• [Your goal] Begin with the first line below and retype each line exactly through the line containing "but is set by". Any pictures are to be left out.
-*-
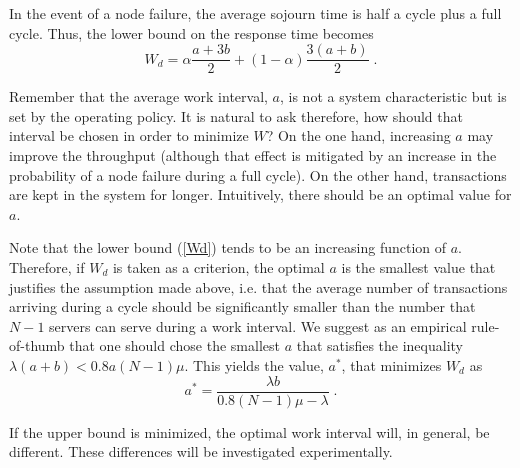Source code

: In the event of a node failure, the average sojourn time is half a cycle plus a
full cycle. Thus, the lower bound on the response time becomes
\begin{equation} \label{Wd}
W_d = \alpha \frac{a+3b}{2} + (1-\alpha)\frac{3(a+b)}{2}\;.
\end{equation}

Remember that the average work interval, $a$, is not a system characteristic
but is set by the operating policy. It is natural to ask therefore, how should that
interval be chosen in order to minimize $W$? On the one hand, increasing $a$
may improve the throughput (although that effect is mitigated by an increase in
the probability of a node failure during a full cycle). On the other hand, transactions
are kept in the system for longer. Intuitively, there should be an optimal
value for $a$.

Note that the lower bound (\ref{Wd}) tends to be an increasing function of $a$.
Therefore, if $W_d $ is taken as a criterion, the optimal $a$ is the smallest value that
justifies the assumption made above, i.e. that the average number of transactions arriving
during a cycle should be significantly smaller
than the number that $N-1$ servers can serve during a work interval. We suggest
as an empirical rule-of-thumb that one should chose the smallest $a$ that satisfies
the inequality $\lambda (a+b)< 0.8 a (N-1)\mu$. This yields the value, $a^*$, that
minimizes $W_d $ as
\begin{equation} \label{aa}
a^* = \frac{\lambda b}{0.8(N-1)\mu-\lambda}\;.
\end{equation}

If the upper bound is minimized, the optimal work interval will, in general, be different.
These differences will be investigated  experimentally.






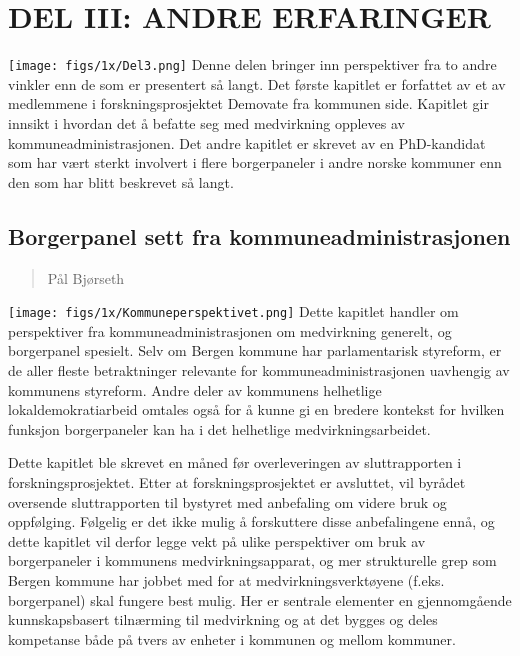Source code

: \documentclass[
  12pt,
  a4paper, 12pt]{article}
\begin{document}
\newpage

\hypertarget{del-iii-andre-erfaringer}{%
\section{DEL III: ANDRE ERFARINGER}\label{del-iii-andre-erfaringer}}

\texttt{[image: figs/1x/Del3.png]}
Denne delen bringer inn perspektiver fra to andre vinkler enn de som er presentert så langt. Det første kapitlet er forfattet av et av medlemmene i forskningsprosjektet Demovate fra kommunen side. Kapitlet gir innsikt i hvordan det å befatte seg med medvirkning oppleves av kommuneadministrasjonen. Det andre kapitlet er skrevet av en PhD-kandidat som har vært sterkt involvert i flere borgerpaneler i andre norske kommuner enn den som har blitt beskrevet så langt.

\newpage

\hypertarget{borgerpanel-sett-fra-kommuneadministrasjonen}{%
\subsection{Borgerpanel sett fra kommuneadministrasjonen}\label{borgerpanel-sett-fra-kommuneadministrasjonen}}

\begin{quote}
Pål Bjørseth
\end{quote}

\texttt{[image: figs/1x/Kommuneperspektivet.png]}
Dette kapitlet handler om perspektiver fra kommuneadministrasjonen om medvirkning generelt, og borgerpanel spesielt. Selv om Bergen kommune har parlamentarisk styreform, er de aller fleste betraktninger relevante for kommuneadministrasjonen uavhengig av kommunens styreform. Andre deler av kommunens helhetlige lokaldemokratiarbeid omtales også for å kunne gi en bredere kontekst for hvilken funksjon borgerpaneler kan ha i det helhetlige medvirkningsarbeidet.

Dette kapitlet ble skrevet en måned før overleveringen av sluttrapporten i forskningsprosjektet. Etter at forskningsprosjektet er avsluttet, vil byrådet oversende sluttrapporten til bystyret med anbefaling om videre bruk og oppfølging. Følgelig er det ikke mulig å forskuttere disse anbefalingene ennå, og dette kapitlet vil derfor legge vekt på ulike perspektiver om bruk av borgerpaneler i kommunens medvirkningsapparat, og mer strukturelle grep som Bergen kommune har jobbet med for at medvirkningsverktøyene (f.eks. borgerpanel) skal fungere best mulig. Her er sentrale elementer en gjennomgående kunnskapsbasert tilnærming til medvirkning og at det bygges og deles kompetanse både på tvers av enheter i kommunen og mellom kommuner.
\end{document}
-*-
• [Response below]
Source code

: In the event of a node failure, the average sojourn time is half a cycle plus a
full cycle. Thus, the lower bound on the response time becomes
\begin{equation} \label{Wd}
W_d = \alpha \frac{a+3b}{2} + (1-\alpha)\frac{3(a+b)}{2}\;.
\end{equation}

Remember that the average work interval, $a$, is not a system characteristic
but is set by the operating policy. It is natural to ask therefore, how should that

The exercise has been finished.